While FDA officials acknowledge that the program is "not a new pathway to market" for high-risk medical devices, they are promoting it in the proposal as a "collaborative approach to facilitate product development under the agency’s existing regulatory authorities" that "seeks to reduce the time associated with product development" as opposed to existing device programs that have "focused on reducing the time for the premarket review."

The so-called Expedited Access Premarket Approval Application for Unmet Medical Needs for Life Threatening or Irreversibly Debilitating Diseases or Conditions (EAP program for short) leverages lessons learned from the FDA's 2011 Innovation Pathway pilot as well as the regulatory agency's experience with expedited review programs for pharmaceuticals. The pilot was a collaborative effort with industry designed to shorten the overall time and cost it takes for the development, assessment and review of medical devices.

"I see these programs rolled out by FDA every few years; indeed, this program is just the formalization of something that the agency started in 2011,” says Bradley Merrill Thompson, an attorney at Washington, D.C.-based law firm Epstein Becker Green. “Unfortunately, for the vast majority of companies, these initiatives really do not prove to be useful. As I recall, when the pilot program came out in 2011, there was only one company that participated. A couple years later, when they revised the program, they got only a couple more."

Thompson has spent nearly 30 years at legal loggerheads with the FDA.  He advises medical device, drug, and combination product companies on a wide range of FDA regulatory, reimbursement, and clinical trial issues. Thompson also frequently counsels companies on premarket clearance and approval strategies. The problem, he says, is that the bar for the EAP program--a product must address “a life-threatening or irreversibly-debilitating disease or condition”--is too high and the vast majority of medical device developers will not qualify. 

In addition, Thompson notes that a product has to be a breakthrough technology that is above and beyond currently existing therapies. "Frankly, most medical devices represent incremental improvements," he argues, and although most entrepreneurs proudly tout the benefits of their new products "when the FDA looks at them it characterizes the gains as more modest."

Even if a company does qualify for the program, Thompson argues that the FDA doesn't relax any of its standards and there is no reason to believe that the regulatory agency's approval process will be any quicker.

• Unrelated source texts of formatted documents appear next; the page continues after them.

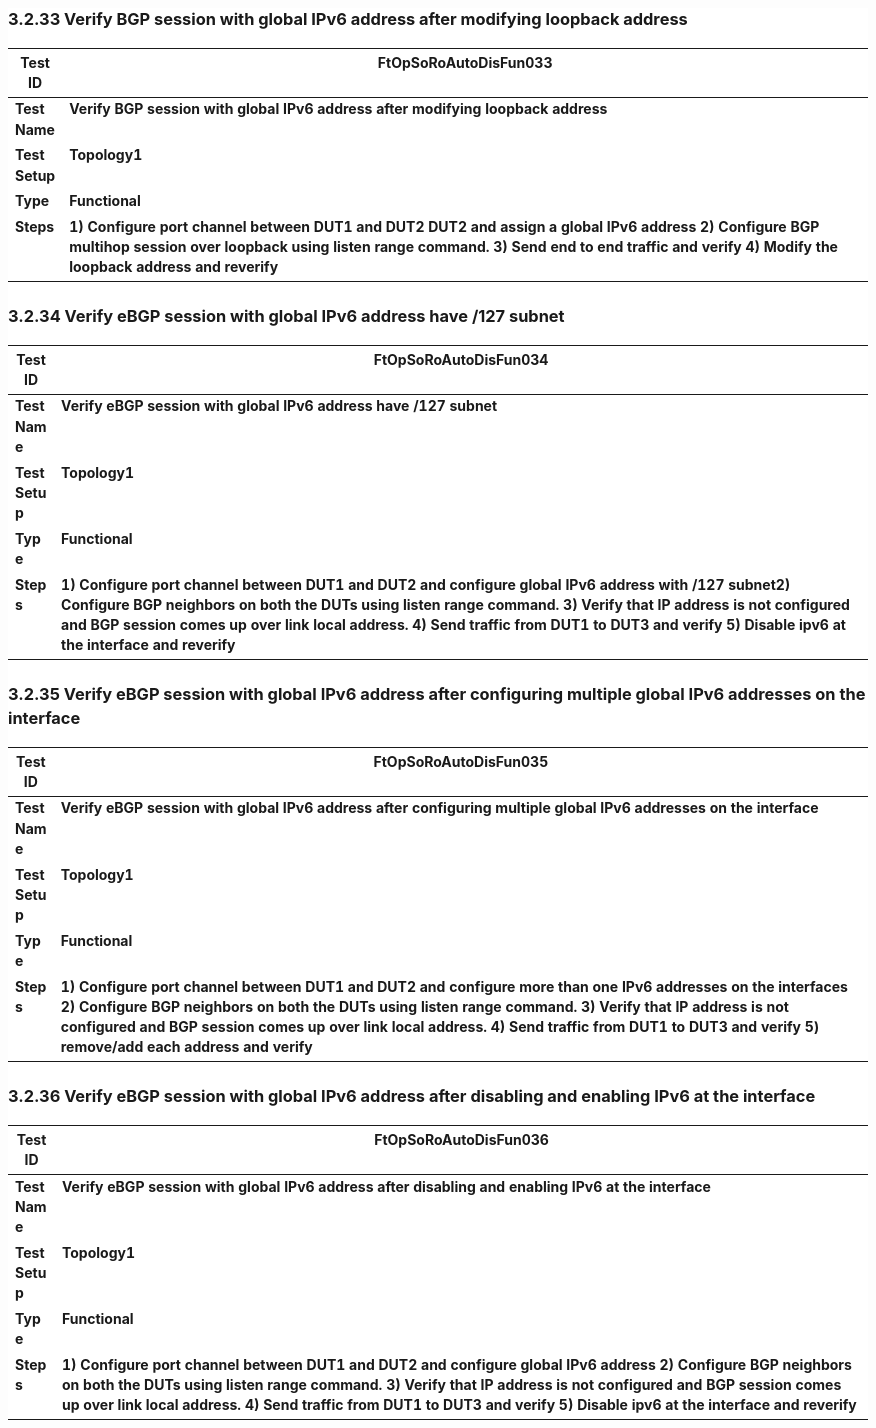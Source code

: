 ### 3.2.33	**Verify BGP session with global IPv6 address after modifying loopback address**

| **Test    ID** | **FtOpSoRoAutoDisFun033**                                    |
| -------------- | ------------------------------------------------------------ |
| **Test Name**  | **Verify BGP session with global   IPv6 address after modifying loopback address** |
| **Test Setup** | **Topology1**                                                |
| **Type**       | **Functional**                                               |
| **Steps**      | **1) Configure port channel between   DUT1 and DUT2 DUT2 and assign a global IPv6 address  2) Configure BGP multihop session over   loopback using listen range command. 3) Send end to end traffic and verify 4)   Modify the loopback address and reverify** |

### 3.2.34	**Verify eBGP session with global IPv6 address have /127 subnet**

| **Test    ID** | **FtOpSoRoAutoDisFun034**                                    |
| -------------- | ------------------------------------------------------------ |
| **Test Name**  | **Verify eBGP session with global   IPv6 address have /127 subnet** |
| **Test Setup** | **Topology1**                                                |
| **Type**       | **Functional**                                               |
| **Steps**      | **1) Configure port channel between   DUT1 and DUT2 and configure global IPv6 address with /127 subnet2) Configure   BGP neighbors on both the DUTs using listen range command. 3) Verify that IP   address is not configured and BGP session comes up over link local address.   4) Send traffic from DUT1 to DUT3 and verify 5) Disable ipv6 at the interface   and reverify** |

### 3.2.35	Verify eBGP session with global  IPv6 address after configuring multiple global IPv6 addresses on the interface

| **Test    ID** | **FtOpSoRoAutoDisFun035**                                    |
| -------------- | ------------------------------------------------------------ |
| **Test Name**  | **Verify eBGP session with global  IPv6 address after configuring multiple global IPv6 addresses on the interface** |
| **Test Setup** | **Topology1**                                                |
| **Type**       | **Functional**                                               |
| **Steps**      | **1) Configure port channel between   DUT1 and DUT2 and configure more than one IPv6 addresses on the interfaces 2)   Configure BGP neighbors on both the DUTs using listen range command. 3)   Verify that IP address is not configured and BGP session comes up over link   local address. 4) Send traffic from DUT1 to DUT3 and verify 5) remove/add   each address and verify** |

### 3.2.36	Verify eBGP session with global IPv6 address after disabling and enabling IPv6 at the interface 

| **Test    ID** | **FtOpSoRoAutoDisFun036**                                    |
| -------------- | ------------------------------------------------------------ |
| **Test Name**  | **Verify eBGP session with global IPv6 address after disabling and enabling IPv6 at the interface** |
| **Test Setup** | **Topology1**                                                |
| **Type**       | **Functional**                                               |
| **Steps**      | **1) Configure port channel between   DUT1 and DUT2 and configure global IPv6 address 2) Configure BGP neighbors on   both the DUTs using listen range command. 3) Verify that IP address is not   configured and BGP session comes up over link local address. 4) Send traffic   from DUT1 to DUT3 and verify 5) Disable ipv6 at the interface and reverify** |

For the EAP program, the FDA will continue to apply the current approval standard of demonstrating a reasonable assurance of safety and efficacy. 

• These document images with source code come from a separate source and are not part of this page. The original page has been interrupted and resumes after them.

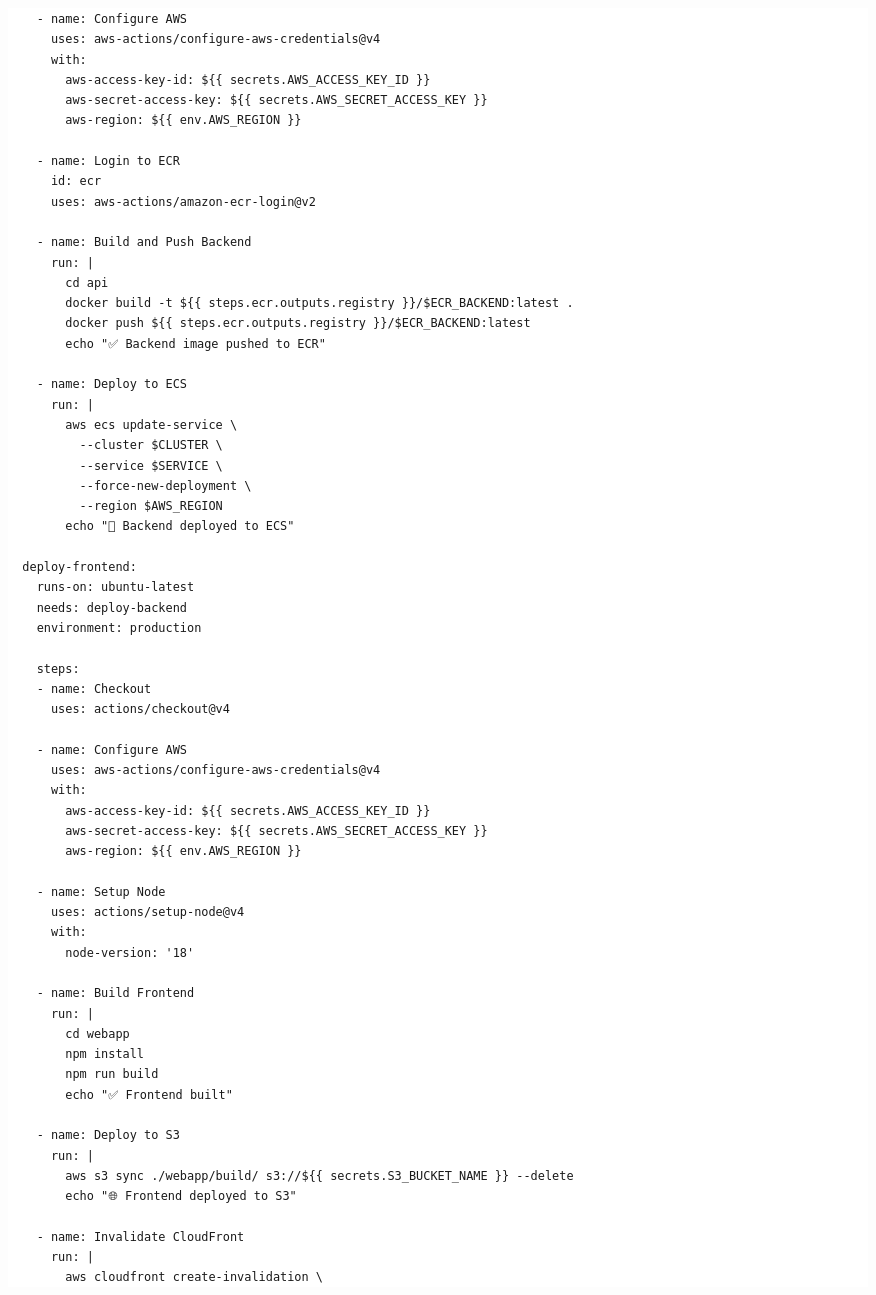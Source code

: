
```
    - name: Configure AWS
      uses: aws-actions/configure-aws-credentials@v4
      with:
        aws-access-key-id: ${{ secrets.AWS_ACCESS_KEY_ID }}
        aws-secret-access-key: ${{ secrets.AWS_SECRET_ACCESS_KEY }}
        aws-region: ${{ env.AWS_REGION }}

    - name: Login to ECR
      id: ecr
      uses: aws-actions/amazon-ecr-login@v2

    - name: Build and Push Backend
      run: |
        cd api
        docker build -t ${{ steps.ecr.outputs.registry }}/$ECR_BACKEND:latest .
        docker push ${{ steps.ecr.outputs.registry }}/$ECR_BACKEND:latest
        echo "✅ Backend image pushed to ECR"

    - name: Deploy to ECS
      run: |
        aws ecs update-service \
          --cluster $CLUSTER \
          --service $SERVICE \
          --force-new-deployment \
          --region $AWS_REGION
        echo "🚀 Backend deployed to ECS"

  deploy-frontend:
    runs-on: ubuntu-latest
    needs: deploy-backend
    environment: production
    
    steps:
    - name: Checkout
      uses: actions/checkout@v4

    - name: Configure AWS
      uses: aws-actions/configure-aws-credentials@v4
      with:
        aws-access-key-id: ${{ secrets.AWS_ACCESS_KEY_ID }}
        aws-secret-access-key: ${{ secrets.AWS_SECRET_ACCESS_KEY }}
        aws-region: ${{ env.AWS_REGION }}

    - name: Setup Node
      uses: actions/setup-node@v4
      with:
        node-version: '18'

    - name: Build Frontend
      run: |
        cd webapp
        npm install
        npm run build
        echo "✅ Frontend built"

    - name: Deploy to S3
      run: |
        aws s3 sync ./webapp/build/ s3://${{ secrets.S3_BUCKET_NAME }} --delete
        echo "🌐 Frontend deployed to S3"

    - name: Invalidate CloudFront
      run: |
        aws cloudfront create-invalidation \
```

"The possible speed of the approval--and there are no guarantees of course that it will in fact turn out to be quicker--comes at the cost of FDA looking over your shoulder the entire way," he charges. “Thus, while most devices get approved based on data that the manufacturer develops with modest input from FDA, here the agency potentially micromanages the manufacturer all along the way, potentially driving up the cost of the data development."

In addition to the EAP program, the FDA has also published a separate draft guidance that outlines the agency’s current policy on when data can be collected after product approval and what actions are available to the FDA if approval conditions, such as postmarket data collection, are not met. According to the draft guidance, when making a determination whether it is appropriate to collect certain data in the postmarket setting, rather than premarket, FDA considers, among other factors, the device's potential impact on public health.

“FDA may approve a device with a greater degree of uncertainty regarding the benefits and risks of the device if this uncertainty is sufficiently balanced by other factors, including the probable benefits of the device and the extent of postmarket controls,” states the draft. “FDA may accept greater pre-approval uncertainty regarding specific benefits and risks of devices demonstrating the potential to address unmet medical needs, as long as the premarket data still support a reasonable assurance of safety and effectiveness.”